China, US unlikely to reach comprehensive deal covering all issues: expert

The inability to fix a specific time for the proposed Xi-Trump meeting aimed at making a trade deal during the G20 summit shows that the two countries are not well prepared for reaching an agreement on the contentious issues, according to an expert.

"Currently, the China-US relationship is still under adjustment, with their divergences continuing to expand. The American policy toward China is becoming harsher, a trend that could not be reversed in a short term. Therefore, it is impossible for the two countries to reach a comprehensive agreement on all the issues that divide them," said Tang Yanlin, a research fellow at the Charhar Institute, a Chinese think tank.

Given the fact that the United States has gone back on its word, which has, to some extent, undermined the mutual trust needed for trade talks, Washington needs to show more goodwill and sincerity if it wants to resolve the problems, said Tang.

In May, the White House announced that it would impose a 25 percent tariff on $50 billion of Chinese goods irrespective of an agreement it reached with China during a previous negotiation in Washington. The capriciousness surprised China, which said that the US move was contrary to the consensus both sides reached at the Washington talks and vowed to fight back if Washington was looking to reignite a trade war.

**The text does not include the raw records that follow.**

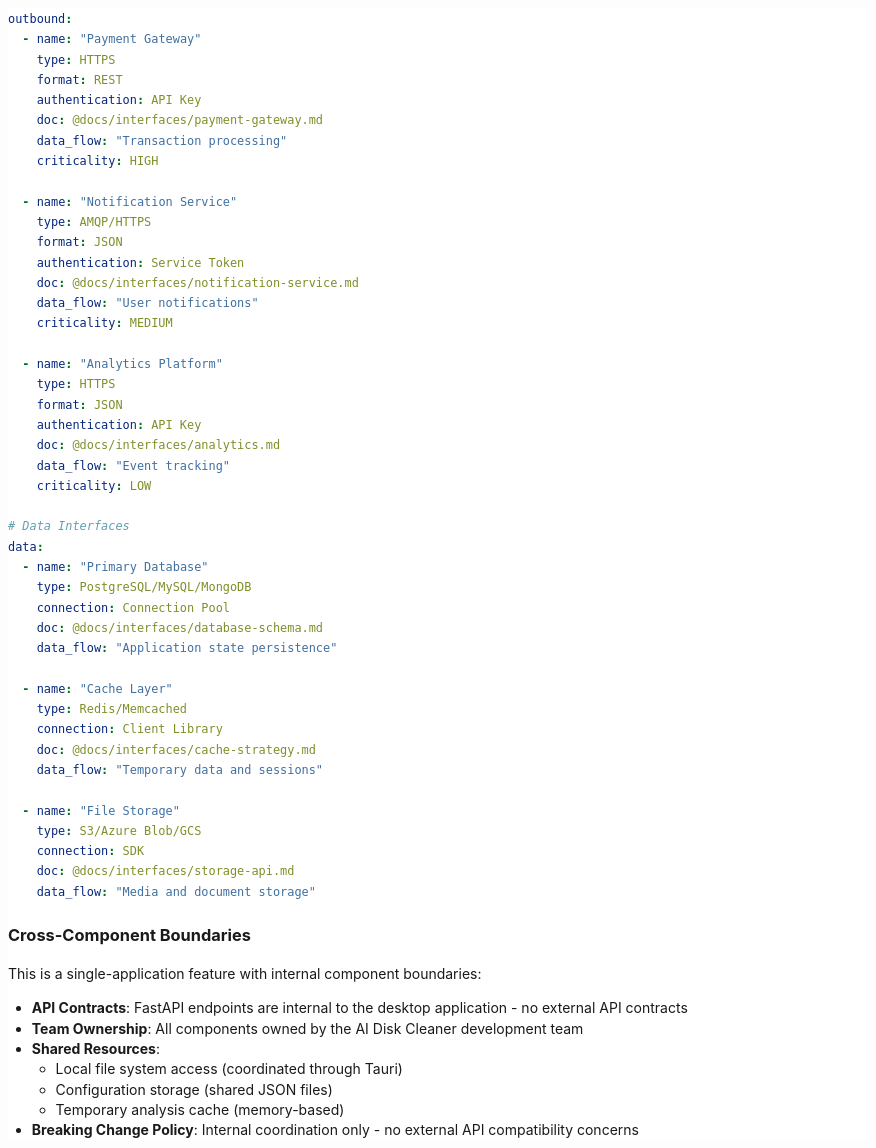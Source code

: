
 ```yaml
outbound:
  - name: "Payment Gateway"
    type: HTTPS
    format: REST
    authentication: API Key
    doc: @docs/interfaces/payment-gateway.md
    data_flow: "Transaction processing"
    criticality: HIGH
    
  - name: "Notification Service"
    type: AMQP/HTTPS
    format: JSON
    authentication: Service Token
    doc: @docs/interfaces/notification-service.md
    data_flow: "User notifications"
    criticality: MEDIUM
    
  - name: "Analytics Platform"
    type: HTTPS
    format: JSON
    authentication: API Key
    doc: @docs/interfaces/analytics.md
    data_flow: "Event tracking"
    criticality: LOW

# Data Interfaces
data:
  - name: "Primary Database"
    type: PostgreSQL/MySQL/MongoDB
    connection: Connection Pool
    doc: @docs/interfaces/database-schema.md
    data_flow: "Application state persistence"
    
  - name: "Cache Layer"
    type: Redis/Memcached
    connection: Client Library
    doc: @docs/interfaces/cache-strategy.md
    data_flow: "Temporary data and sessions"
    
  - name: "File Storage"
    type: S3/Azure Blob/GCS
    connection: SDK
    doc: @docs/interfaces/storage-api.md
    data_flow: "Media and document storage"
```

### Cross-Component Boundaries
This is a single-application feature with internal component boundaries:

- **API Contracts**: FastAPI endpoints are internal to the desktop application - no external API contracts
- **Team Ownership**: All components owned by the AI Disk Cleaner development team
- **Shared Resources**:
  - Local file system access (coordinated through Tauri)
  - Configuration storage (shared JSON files)
  - Temporary analysis cache (memory-based)
- **Breaking Change Policy**: Internal coordination only - no external API compatibility concerns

Recently, Chinese Ambassador to the United States Cui Tiankai criticized the Trump administration for blowing hot and cold, saying that the capriciousness would be detrimental to the trade negotiations.

Worse still, a speech US Vice President Mike Pence gave in October has cast shadow on the prospect of the China-US relationship. In the speech, Pence accused China of orchestrating a military, economic and political campaign to undermine the Trump administration and bolster Chinese influence in America and worldwide. Pence's comment was considered by global media as the portent of a new cold war. A day after the remarks, Beijing rejected his accusation as "unwarranted" and "ridiculous".

"Pence's comments signal a toughening of its China policy, as the United States is facing pressure after China stopped buying natural gas and grains and imposed higher tariff on American pork," said Tang, adding that American farmers want an agreement between the two countries and pin their hopes on the G20 summit.

The G20 summit in Argentina will provide an opportunity for the attendees to hold open talks on free trade. Tang predicted that the participating countries would hold discussions about the reforms of the World Trade Organization, which support free trade, economic globalization and multilateral trade. But he said that the United States might be an obstacle to these discussions as its president has threatened to break away from the established global economic and trade order.

However, Tang believed that Xi and Trump would likely work on some measures that are necessary to control the two sides' divergences during their meeting.

On November 1, Xi and Trump made a phone call, in which the two leaders agreed to seek measures acceptable to both sides to solve their trade problems. The two leaders agreed that the trade dispute should be handled properly through substantial consultation, said Lu Kang, a spokesperson of China's Foreign Ministry after the phone conversation.